**Collected data**
**********
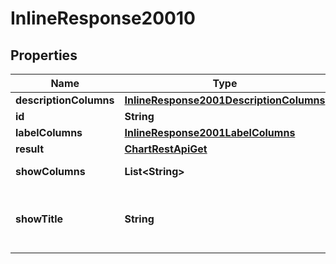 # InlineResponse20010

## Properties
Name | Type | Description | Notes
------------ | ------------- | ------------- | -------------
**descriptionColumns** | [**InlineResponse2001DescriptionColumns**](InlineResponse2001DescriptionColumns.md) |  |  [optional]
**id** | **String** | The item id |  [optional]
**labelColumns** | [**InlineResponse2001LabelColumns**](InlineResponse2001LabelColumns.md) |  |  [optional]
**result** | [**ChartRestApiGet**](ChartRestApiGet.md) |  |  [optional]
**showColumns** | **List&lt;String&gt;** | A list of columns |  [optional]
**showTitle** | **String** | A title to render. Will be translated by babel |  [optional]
**********
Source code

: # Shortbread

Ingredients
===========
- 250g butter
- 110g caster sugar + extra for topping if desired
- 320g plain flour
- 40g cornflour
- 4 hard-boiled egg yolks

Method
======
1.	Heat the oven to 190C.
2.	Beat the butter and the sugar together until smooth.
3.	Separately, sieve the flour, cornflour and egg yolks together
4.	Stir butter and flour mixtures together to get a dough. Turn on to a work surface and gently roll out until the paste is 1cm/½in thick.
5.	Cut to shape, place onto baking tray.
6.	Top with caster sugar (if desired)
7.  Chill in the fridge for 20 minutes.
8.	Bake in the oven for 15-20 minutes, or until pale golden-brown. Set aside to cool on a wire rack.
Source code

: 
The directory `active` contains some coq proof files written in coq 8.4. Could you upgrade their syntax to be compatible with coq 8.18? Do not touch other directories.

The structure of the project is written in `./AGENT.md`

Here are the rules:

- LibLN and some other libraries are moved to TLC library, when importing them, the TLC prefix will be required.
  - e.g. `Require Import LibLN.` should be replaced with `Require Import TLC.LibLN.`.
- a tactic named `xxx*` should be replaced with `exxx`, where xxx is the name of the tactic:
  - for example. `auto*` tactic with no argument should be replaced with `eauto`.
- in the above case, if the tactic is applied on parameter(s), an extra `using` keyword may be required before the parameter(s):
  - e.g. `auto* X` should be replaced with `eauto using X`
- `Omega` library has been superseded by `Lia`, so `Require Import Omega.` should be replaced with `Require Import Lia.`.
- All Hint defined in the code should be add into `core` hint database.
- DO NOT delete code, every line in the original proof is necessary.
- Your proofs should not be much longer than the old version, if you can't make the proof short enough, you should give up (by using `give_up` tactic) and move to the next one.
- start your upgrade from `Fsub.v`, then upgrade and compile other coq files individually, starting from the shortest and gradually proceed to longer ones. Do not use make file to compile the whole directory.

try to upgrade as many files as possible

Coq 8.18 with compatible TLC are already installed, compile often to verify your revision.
**********
Going by the data above, the answer is exactly the lines from the one holding "# InlineResponse20010" to the one holding "title to render.", both kept, with the pictures left out.

 # InlineResponse20010

## Properties
Name | Type | Description | Notes
------------ | ------------- | ------------- | -------------
**descriptionColumns** | [**InlineResponse2001DescriptionColumns**](InlineResponse2001DescriptionColumns.md) |  |  [optional]
**id** | **String** | The item id |  [optional]
**labelColumns** | [**InlineResponse2001LabelColumns**](InlineResponse2001LabelColumns.md) |  |  [optional]
**result** | [**ChartRestApiGet**](ChartRestApiGet.md) |  |  [optional]
**showColumns** | **List&lt;String&gt;** | A list of columns |  [optional]
**showTitle** | **String** | A title to render. Will be translated by babel |  [optional]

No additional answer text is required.